I just wanted to post that as it seems no one ever posts when things are going well and working fine.

I think it's good to have a few positive threads around to show not everyone has problems and some really like their R-15.:lol:

People only seem to post when there are problems and to vent. I see nothing wrong with positive venting.


----------



## Bud33 (Jan 26, 2006)

I have two r-15's. The first since Dec 05 and the second since Feb 06.
Both have virtually no problems.
The SL issue is not an R-15 problem IMHO.

All electronics have their problems _occasionally_.
Its like the woman that was buying a new car but insisted that it *NEVER* had a malfunction. The salesman insisted that his car was that car but* JUST IN CASE*, it had a button. The woman would not hear that, and continued to INSIST that Just in Case was not good enough. Finally, out of sheer frustration the salesman rips off his shirts and says "God didn't me to be a mother , but *JUST IN CASE!*:eek2: :eek2: :eek2:


----------



## Bobman (Jan 3, 2006)

My R-15 is still working great and I am glad I made the decision to replace my DirecTivo R-10 with it.

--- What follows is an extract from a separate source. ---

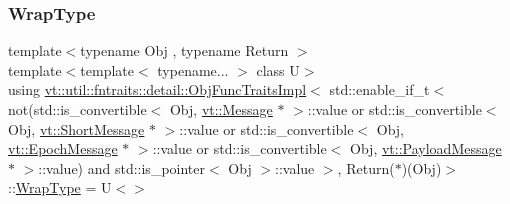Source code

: \subsubsection{\texorpdfstring{Wrap\+Type}{WrapType}}
{\footnotesize\ttfamily template$<$typename Obj , typename Return $>$ \\
template$<$template$<$ typename... $>$ class U$>$ \\
using \hyperlink{structvt_1_1util_1_1fntraits_1_1detail_1_1_obj_func_traits_impl}{vt\+::util\+::fntraits\+::detail\+::\+Obj\+Func\+Traits\+Impl}$<$ std\+::enable\+\_\+if\+\_\+t$<$ not(std\+::is\+\_\+convertible$<$ Obj, \hyperlink{namespacevt_a3a3ddfef40b4c90915fa43cdd5f129ea}{vt\+::\+Message} $\ast$ $>$\+::value or std\+::is\+\_\+convertible$<$ Obj, \hyperlink{namespacevt_a1125ac1da6c0bbf141e0ea0739d7602d}{vt\+::\+Short\+Message} $\ast$ $>$\+::value or std\+::is\+\_\+convertible$<$ Obj, \hyperlink{namespacevt_ad67368ffae52d7325002586b41bb150e}{vt\+::\+Epoch\+Message} $\ast$ $>$\+::value or std\+::is\+\_\+convertible$<$ Obj, \hyperlink{namespacevt_a89a92229c5622b855c02c549f83a1a68}{vt\+::\+Payload\+Message} $\ast$ $>$\+::value) and std\+::is\+\_\+pointer$<$ Obj $>$\+::value $>$, Return($\ast$)(Obj)$>$\+::\hyperlink{structvt_1_1util_1_1fntraits_1_1detail_1_1_obj_func_traits_impl_3_01std_1_1enable__if__t_3_01not8a3cf894b8afc41bf28f29f3b0ac693f_a8c54bb1de61b041a1d0c6c509b89d33c}{Wrap\+Type} =  U$<$$>$}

Not a reset in many weeks if not months, I lost track but I know its been a long while. 

Still no missed recordings but I do check the TDL daily just in case.

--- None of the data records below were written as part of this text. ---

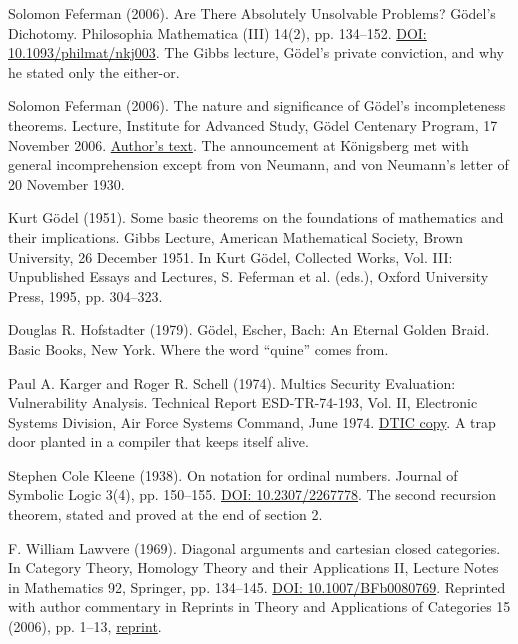 \documentclass[11pt,twoside]{article}
\theoremstyle{thielethm}
\theoremstyle{thieledef}
\theoremstyle{thieledef}
\theoremstyle{thieledef}
\theoremstyle{thielethm}
\theoremstyle{thieleobs}
\theoremstyle{thielethm}
\begin{document}
\noindent Solomon Feferman (2006). Are There Absolutely Unsolvable Problems? G\"odel's Dichotomy. Philosophia Mathematica (III) 14(2), pp. 134--152. \href{https://doi.org/10.1093/philmat/nkj003}{DOI: 10.1093/philmat/nkj003}. The Gibbs lecture, G\"odel's private conviction, and why he stated only the either-or.
\par\medskip

\noindent Solomon Feferman (2006). The nature and significance of G\"odel's incompleteness theorems. Lecture, Institute for Advanced Study, G\"odel Centenary Program, 17 November 2006. \href{https://math.stanford.edu/~feferman/papers/Godel-IAS.pdf}{Author's text}. The announcement at K\"onigsberg met with general incomprehension except from von Neumann, and von Neumann's letter of 20 November 1930.
\par\medskip

\noindent Kurt G\"odel (1951). Some basic theorems on the foundations of mathematics and their implications. Gibbs Lecture, American Mathematical Society, Brown University, 26 December 1951. In Kurt G\"odel, Collected Works, Vol. III: Unpublished Essays and Lectures, S. Feferman et al. (eds.), Oxford University Press, 1995, pp. 304--323.
\par\medskip

\noindent Douglas R. Hofstadter (1979). G\"odel, Escher, Bach: An Eternal Golden Braid. Basic Books, New York. Where the word ``quine'' comes from.
\par\medskip

\noindent Paul A. Karger and Roger R. Schell (1974). Multics Security Evaluation: Vulnerability Analysis. Technical Report ESD-TR-74-193, Vol. II, Electronic Systems Division, Air Force Systems Command, June 1974. \href{https://apps.dtic.mil/sti/pdfs/ADA001120.pdf}{DTIC copy}. A trap door planted in a compiler that keeps itself alive.
\par\medskip

\noindent Stephen Cole Kleene (1938). On notation for ordinal numbers. Journal of Symbolic Logic 3(4), pp. 150--155. \href{https://doi.org/10.2307/2267778}{DOI: 10.2307/2267778}. The second recursion theorem, stated and proved at the end of section 2.
\par\medskip

\noindent F. William Lawvere (1969). Diagonal arguments and cartesian closed categories. In Category Theory, Homology Theory and their Applications II, Lecture Notes in Mathematics 92, Springer, pp. 134--145. \href{https://doi.org/10.1007/BFb0080769}{DOI: 10.1007/BFb0080769}. Reprinted with author commentary in Reprints in Theory and Applications of Categories 15 (2006), pp. 1--13, \href{https://www.tac.mta.ca/tac/reprints/articles/15/tr15abs.html}{reprint}.
\par\medskip
\end{document}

Even the occasional black pauses when watching a recording have stopped.


----------



## fu_paladins (Oct 10, 2006)

Anybody want to trade R15's with me???

Nothing but problems with my 300 series since the 08/29 update.


----------



## Wolffpack (Jul 29, 2003)

Let me make sure I understand completely. Referring to this thread: http://www.dbstalk.com/showthread.php?t=66669 are you saying you're not experiencing any of these issues or do you consider a DVR with these issues as "working just fine"?


----------



## samo (Nov 9, 2002)

Wolffpack said:


> Let me make sure I understand completely. Referring to this thread: http://www.dbstalk.com/showthread.php?t=66669 are you saying you're not experiencing any of these issues or do you consider a DVR with these issues as "working just fine"?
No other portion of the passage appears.